Ipotesi che viene definita da diverse fonti beninformate come fantasiosa. In primis perché Amadeus è reduce dall’edizione dei record, sia sul fronte degli ascolti ma anche dal punto di vista pubblicitario e discografico. Il conduttore e direttore artistico ha poi un contratto in tasca per l’edizione 2024, per questo già operativo, come ha raccontato sui social. La presenza di Insegno, in virtù del legame con la premier Meloni, rischierebbe di travolgere la kermesse nelle polemiche.

“Leggo che oltre all’addio di Fuortes, in Rai ci saranno altre novità come la conduzione del prossimo Festival di Sanremo a Pino Insegno. Ma tranquilli, tanto Amadeus ce lo prendiamo noi a Teleminkia“, ha ironizzato questa mattina Fiorello a Viva Rai2. “Io già immagino il discorso di apertura di Pino Insegno a Sanremo, lui grandissimo doppiatore: ‘Questo Festival non appartiene ad un uomo solo, ma a tutti’”, ha scherato lo showman imitando il doppiaggio di Insegno del personaggio di Aragorn nella trilogia de Il Signore degli Anelli. “Stanotte queste colline brulicheranno di orchi, elfi, cantanti, musicisti, coristi e televoto. Scenderemo le scalinate dell’Ariston, conquisteremo l’Ariston, manderemo gli argonauti nella giuria demoscopica. Benvenuti alla 74esima edizione del Festival della Terra dei Fiori, al mio segnale scatenate l’orchestra!!! E soprattutto, Amadeus pigliatela in saccoccia!’”.

“Pensate ad Amadeus che ora dirà ‘Ho un amico di merda’, ma Ama lascia stare il quinto Festival! Riposati! Lascialo fare ai ragazzi che noi abbiano Teleminkia! Stiamo già preparando il palinsesto che andrà in onda dopo Pasqua. Ci sarà il MeteoMinkia, ma anche il gioco La Ruota della Minkia e il programma a quiz il MinkiaTutto’”, ha concluso Fiorello tra le risate.

L’amicizia tra Insegno e Meloni è solida e duratura: “L’ho conosciuta una ventina d’anni fa, a una cena tra amici, fuori dal contesto politico. Poi ci siamo sempre tenuti in contatto, quando era ministro per la gioventù ero andato da lei per parlare di alcuni progetti, è sempre stata molto attenta, molto brava. Mi piace perché è una donna, perché è una madre, perché potrebbe essere la prima donna ad assumere un ruolo di potere così importante in Italia e questo significa che non ci saranno mai guerre e che può fare la differenza a favore delle minoranze”, aveva spiegato Insegno a Vanity Fair.

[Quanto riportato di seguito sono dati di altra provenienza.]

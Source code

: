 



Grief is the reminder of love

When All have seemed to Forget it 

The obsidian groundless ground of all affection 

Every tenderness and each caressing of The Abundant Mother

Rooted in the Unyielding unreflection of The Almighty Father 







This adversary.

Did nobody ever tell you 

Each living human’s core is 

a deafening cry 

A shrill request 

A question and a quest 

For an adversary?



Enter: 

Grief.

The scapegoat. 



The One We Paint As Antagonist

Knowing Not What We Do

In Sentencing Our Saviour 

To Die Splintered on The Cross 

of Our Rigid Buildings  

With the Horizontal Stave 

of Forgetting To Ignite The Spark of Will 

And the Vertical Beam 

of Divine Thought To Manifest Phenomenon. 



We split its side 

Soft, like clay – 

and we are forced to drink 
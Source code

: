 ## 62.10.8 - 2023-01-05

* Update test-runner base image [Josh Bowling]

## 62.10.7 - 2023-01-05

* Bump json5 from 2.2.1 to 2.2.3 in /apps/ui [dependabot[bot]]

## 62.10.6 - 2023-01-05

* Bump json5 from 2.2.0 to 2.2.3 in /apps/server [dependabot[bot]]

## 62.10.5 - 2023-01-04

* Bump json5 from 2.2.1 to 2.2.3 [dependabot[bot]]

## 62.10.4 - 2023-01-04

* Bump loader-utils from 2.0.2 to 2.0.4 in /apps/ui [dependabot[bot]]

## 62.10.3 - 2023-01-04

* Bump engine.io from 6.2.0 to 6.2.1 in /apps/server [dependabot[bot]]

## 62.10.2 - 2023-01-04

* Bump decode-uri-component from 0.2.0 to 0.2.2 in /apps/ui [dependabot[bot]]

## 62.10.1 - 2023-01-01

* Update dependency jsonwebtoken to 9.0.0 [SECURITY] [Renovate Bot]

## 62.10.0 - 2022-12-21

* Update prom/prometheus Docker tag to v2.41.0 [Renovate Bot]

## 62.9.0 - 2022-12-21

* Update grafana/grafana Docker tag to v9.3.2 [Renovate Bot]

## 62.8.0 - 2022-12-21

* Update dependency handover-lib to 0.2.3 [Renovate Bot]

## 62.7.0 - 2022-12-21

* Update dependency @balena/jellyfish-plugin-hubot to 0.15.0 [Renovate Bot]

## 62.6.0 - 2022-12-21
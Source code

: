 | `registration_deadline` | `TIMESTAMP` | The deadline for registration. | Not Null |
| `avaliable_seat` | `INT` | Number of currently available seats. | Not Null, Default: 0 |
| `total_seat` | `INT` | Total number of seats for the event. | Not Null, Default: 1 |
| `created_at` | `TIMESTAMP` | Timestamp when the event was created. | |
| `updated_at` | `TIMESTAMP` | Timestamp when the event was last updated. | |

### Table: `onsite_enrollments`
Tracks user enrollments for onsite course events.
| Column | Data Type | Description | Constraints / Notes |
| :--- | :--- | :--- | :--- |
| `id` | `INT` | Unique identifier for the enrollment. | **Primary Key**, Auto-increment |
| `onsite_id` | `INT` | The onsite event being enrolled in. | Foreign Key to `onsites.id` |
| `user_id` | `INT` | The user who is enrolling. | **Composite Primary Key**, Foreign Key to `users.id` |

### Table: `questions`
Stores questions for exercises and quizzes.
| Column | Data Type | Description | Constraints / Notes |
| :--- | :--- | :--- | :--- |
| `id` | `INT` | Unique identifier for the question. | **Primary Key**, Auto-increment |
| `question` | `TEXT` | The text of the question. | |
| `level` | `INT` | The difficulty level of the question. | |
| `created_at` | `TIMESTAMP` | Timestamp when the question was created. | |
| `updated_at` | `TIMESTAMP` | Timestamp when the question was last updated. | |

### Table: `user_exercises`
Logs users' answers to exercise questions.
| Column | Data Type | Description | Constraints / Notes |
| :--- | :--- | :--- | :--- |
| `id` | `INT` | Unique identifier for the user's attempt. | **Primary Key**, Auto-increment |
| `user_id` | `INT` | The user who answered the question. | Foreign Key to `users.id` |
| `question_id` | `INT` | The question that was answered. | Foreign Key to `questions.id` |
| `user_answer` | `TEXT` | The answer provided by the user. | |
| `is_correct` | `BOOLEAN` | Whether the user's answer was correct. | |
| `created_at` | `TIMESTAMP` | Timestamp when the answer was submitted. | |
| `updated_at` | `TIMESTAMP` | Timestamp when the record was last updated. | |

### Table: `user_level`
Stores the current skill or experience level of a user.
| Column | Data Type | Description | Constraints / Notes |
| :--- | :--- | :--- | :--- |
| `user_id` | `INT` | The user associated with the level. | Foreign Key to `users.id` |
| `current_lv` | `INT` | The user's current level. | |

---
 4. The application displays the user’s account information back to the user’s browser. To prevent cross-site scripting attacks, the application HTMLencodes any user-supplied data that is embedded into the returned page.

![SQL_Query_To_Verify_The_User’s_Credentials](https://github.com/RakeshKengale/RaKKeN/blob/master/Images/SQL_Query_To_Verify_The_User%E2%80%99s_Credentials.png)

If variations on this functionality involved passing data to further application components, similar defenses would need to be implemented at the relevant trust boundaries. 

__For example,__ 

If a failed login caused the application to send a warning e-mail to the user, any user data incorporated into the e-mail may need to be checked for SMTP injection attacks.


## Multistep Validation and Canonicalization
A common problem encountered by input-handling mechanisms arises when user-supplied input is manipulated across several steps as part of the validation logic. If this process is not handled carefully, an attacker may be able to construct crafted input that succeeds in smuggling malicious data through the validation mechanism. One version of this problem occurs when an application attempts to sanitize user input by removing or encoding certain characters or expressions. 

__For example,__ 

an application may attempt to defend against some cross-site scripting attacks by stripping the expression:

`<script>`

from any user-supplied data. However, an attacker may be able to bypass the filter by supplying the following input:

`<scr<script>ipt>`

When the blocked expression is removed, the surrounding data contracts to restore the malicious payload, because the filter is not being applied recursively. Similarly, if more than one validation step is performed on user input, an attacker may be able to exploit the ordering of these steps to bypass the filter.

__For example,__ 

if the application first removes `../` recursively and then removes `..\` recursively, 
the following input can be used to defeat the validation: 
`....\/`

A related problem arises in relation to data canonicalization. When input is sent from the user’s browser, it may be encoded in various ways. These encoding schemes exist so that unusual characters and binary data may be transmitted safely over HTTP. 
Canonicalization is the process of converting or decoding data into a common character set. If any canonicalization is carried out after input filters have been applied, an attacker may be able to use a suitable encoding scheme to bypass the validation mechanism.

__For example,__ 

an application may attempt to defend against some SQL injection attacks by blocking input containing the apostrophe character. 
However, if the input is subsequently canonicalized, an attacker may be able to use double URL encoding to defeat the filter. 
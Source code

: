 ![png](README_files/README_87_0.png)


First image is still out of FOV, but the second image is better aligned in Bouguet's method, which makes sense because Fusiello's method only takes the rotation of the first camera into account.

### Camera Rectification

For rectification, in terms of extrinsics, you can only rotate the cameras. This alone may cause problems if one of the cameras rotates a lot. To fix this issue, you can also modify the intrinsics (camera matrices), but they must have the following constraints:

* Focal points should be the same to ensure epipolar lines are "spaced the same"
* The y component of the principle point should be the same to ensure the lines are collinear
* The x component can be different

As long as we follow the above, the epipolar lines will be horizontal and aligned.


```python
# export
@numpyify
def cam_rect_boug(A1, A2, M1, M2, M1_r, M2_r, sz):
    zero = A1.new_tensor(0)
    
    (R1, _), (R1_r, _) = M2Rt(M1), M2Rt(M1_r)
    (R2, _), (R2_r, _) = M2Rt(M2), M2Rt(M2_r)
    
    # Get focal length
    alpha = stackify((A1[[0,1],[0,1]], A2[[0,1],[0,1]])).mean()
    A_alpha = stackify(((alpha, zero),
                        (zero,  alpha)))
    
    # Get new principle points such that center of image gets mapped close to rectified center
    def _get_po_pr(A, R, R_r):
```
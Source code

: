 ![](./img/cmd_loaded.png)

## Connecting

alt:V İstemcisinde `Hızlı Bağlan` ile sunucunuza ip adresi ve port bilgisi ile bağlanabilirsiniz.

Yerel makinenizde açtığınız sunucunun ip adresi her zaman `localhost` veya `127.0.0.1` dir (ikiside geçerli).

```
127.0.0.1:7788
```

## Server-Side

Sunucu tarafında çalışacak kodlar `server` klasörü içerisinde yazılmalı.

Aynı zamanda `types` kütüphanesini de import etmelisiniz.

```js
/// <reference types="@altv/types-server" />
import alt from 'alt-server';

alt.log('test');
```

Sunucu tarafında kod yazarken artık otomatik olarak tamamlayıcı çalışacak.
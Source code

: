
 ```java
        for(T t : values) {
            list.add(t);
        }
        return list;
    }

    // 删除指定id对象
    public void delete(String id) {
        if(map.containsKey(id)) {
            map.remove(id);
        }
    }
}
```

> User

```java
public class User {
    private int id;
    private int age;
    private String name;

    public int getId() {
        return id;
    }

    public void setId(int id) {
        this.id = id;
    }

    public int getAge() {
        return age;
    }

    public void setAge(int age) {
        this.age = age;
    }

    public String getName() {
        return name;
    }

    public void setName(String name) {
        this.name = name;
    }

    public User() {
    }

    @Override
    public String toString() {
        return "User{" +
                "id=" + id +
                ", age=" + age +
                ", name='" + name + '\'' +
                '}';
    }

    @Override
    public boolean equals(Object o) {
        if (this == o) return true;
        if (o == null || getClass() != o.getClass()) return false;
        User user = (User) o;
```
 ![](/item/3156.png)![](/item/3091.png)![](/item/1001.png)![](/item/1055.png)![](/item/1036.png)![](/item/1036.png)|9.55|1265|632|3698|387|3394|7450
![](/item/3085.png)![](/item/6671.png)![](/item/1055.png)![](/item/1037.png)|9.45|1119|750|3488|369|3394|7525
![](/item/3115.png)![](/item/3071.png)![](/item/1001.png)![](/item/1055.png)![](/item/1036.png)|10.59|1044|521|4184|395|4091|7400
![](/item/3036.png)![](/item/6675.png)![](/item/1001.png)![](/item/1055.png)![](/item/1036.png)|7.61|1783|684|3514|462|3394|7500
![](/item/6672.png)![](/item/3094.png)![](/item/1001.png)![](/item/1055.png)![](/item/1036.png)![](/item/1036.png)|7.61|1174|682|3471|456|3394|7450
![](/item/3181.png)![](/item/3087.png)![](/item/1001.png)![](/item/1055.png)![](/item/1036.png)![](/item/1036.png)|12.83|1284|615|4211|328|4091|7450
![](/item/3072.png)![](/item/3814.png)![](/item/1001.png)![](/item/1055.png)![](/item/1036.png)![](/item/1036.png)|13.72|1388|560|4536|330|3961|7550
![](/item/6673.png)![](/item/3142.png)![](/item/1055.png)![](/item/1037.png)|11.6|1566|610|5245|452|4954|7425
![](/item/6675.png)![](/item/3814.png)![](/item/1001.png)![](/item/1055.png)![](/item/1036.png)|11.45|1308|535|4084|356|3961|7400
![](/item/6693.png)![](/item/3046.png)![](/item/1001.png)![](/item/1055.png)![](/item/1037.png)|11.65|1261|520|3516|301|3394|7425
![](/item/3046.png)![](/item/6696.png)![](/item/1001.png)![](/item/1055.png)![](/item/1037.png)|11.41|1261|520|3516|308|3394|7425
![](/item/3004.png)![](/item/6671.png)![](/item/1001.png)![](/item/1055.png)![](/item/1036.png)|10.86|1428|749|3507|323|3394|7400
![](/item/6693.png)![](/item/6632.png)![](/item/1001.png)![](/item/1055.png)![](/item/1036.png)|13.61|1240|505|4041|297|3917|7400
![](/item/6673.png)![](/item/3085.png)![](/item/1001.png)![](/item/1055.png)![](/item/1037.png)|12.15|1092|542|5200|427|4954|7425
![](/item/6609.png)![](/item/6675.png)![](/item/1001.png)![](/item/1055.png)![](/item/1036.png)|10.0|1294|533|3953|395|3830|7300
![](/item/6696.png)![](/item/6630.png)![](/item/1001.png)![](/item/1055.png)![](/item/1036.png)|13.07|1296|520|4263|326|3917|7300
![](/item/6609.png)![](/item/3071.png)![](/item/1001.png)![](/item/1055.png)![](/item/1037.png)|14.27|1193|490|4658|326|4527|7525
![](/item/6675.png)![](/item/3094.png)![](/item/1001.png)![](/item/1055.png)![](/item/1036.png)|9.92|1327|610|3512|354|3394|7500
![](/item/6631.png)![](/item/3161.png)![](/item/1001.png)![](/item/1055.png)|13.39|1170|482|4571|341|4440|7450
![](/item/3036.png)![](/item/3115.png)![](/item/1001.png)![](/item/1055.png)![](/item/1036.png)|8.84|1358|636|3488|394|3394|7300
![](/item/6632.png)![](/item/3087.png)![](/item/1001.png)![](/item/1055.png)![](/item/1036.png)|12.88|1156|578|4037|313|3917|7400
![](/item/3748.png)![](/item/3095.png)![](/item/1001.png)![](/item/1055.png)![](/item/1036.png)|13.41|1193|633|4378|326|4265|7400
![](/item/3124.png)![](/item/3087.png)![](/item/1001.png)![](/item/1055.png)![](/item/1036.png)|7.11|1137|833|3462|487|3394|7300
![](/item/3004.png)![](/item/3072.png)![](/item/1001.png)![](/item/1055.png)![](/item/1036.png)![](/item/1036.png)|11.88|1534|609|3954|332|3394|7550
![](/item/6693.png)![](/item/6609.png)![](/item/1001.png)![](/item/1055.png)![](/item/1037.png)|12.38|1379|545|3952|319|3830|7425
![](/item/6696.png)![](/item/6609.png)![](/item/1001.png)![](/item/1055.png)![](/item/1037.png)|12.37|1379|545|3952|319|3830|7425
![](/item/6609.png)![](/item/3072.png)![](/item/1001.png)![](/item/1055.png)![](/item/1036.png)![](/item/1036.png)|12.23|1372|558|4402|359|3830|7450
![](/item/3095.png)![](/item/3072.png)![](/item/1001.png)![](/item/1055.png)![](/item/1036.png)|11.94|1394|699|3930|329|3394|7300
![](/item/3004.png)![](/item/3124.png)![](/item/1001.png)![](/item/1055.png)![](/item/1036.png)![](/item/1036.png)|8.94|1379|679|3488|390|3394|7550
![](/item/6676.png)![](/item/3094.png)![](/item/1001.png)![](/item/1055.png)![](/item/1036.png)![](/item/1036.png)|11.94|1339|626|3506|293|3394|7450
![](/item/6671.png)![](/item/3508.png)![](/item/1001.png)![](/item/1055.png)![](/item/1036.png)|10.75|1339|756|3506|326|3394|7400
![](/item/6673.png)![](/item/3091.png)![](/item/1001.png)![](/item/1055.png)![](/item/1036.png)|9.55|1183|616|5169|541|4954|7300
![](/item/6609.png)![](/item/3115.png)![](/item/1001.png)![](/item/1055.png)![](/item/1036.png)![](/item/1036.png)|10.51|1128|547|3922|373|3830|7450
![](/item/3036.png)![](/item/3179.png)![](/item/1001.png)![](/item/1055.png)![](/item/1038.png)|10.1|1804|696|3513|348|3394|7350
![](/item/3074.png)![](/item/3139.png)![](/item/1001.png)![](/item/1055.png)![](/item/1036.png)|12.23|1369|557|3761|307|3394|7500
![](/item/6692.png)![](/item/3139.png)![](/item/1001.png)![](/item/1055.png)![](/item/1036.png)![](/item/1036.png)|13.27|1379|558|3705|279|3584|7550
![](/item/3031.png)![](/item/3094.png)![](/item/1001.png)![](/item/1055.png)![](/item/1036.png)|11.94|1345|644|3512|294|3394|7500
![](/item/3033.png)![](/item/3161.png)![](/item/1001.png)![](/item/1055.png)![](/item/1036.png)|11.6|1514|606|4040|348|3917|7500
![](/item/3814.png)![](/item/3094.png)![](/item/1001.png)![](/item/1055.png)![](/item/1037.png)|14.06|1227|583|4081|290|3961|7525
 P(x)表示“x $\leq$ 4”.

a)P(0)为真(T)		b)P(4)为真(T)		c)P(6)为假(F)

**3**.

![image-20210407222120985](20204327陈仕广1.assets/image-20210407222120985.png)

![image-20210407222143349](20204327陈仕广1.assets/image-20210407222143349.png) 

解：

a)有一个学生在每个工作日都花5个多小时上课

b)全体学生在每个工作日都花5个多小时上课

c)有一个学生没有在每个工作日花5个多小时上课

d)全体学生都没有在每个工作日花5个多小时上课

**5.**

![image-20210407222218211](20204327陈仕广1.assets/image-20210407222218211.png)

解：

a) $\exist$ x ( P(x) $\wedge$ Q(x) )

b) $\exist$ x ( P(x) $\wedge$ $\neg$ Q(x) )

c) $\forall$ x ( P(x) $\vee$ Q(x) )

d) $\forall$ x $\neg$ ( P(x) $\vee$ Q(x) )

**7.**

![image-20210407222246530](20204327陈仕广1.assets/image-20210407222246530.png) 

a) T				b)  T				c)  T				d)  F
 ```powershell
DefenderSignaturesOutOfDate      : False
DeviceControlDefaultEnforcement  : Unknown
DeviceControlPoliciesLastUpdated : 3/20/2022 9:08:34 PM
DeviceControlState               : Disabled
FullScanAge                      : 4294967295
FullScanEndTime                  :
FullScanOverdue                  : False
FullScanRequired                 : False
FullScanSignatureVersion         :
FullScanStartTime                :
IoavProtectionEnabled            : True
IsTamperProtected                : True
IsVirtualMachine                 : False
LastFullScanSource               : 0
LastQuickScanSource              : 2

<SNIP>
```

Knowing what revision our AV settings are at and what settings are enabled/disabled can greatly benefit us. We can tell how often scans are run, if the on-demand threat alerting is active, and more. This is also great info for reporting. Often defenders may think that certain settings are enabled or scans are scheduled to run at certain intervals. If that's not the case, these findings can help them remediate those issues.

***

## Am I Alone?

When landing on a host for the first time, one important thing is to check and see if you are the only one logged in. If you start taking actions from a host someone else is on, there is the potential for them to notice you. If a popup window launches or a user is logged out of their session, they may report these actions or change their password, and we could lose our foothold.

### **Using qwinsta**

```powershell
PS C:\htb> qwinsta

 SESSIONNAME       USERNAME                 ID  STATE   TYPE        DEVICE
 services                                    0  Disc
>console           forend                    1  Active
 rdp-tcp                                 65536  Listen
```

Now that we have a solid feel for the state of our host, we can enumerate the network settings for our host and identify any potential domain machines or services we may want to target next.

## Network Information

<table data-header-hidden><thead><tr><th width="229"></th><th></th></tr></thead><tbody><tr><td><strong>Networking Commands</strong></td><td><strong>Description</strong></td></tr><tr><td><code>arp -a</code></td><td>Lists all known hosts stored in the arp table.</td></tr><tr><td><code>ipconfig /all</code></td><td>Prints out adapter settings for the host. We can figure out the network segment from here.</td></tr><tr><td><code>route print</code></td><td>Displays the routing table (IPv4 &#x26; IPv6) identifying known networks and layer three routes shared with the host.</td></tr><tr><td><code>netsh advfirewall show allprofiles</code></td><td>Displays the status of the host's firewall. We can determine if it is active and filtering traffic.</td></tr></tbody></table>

Con tutte le rassicurazioni politiche del caso: “Giorgia Meloni non è un’estremista, non è antisemita e non ce l’ha con i neri. Però io salgo su quel palco e succede il finimondo. Evidentemente essere di sinistra non vuol dire essere buoni. Io non guadagno soldi andando da Fazio”, le parole del conduttore romano.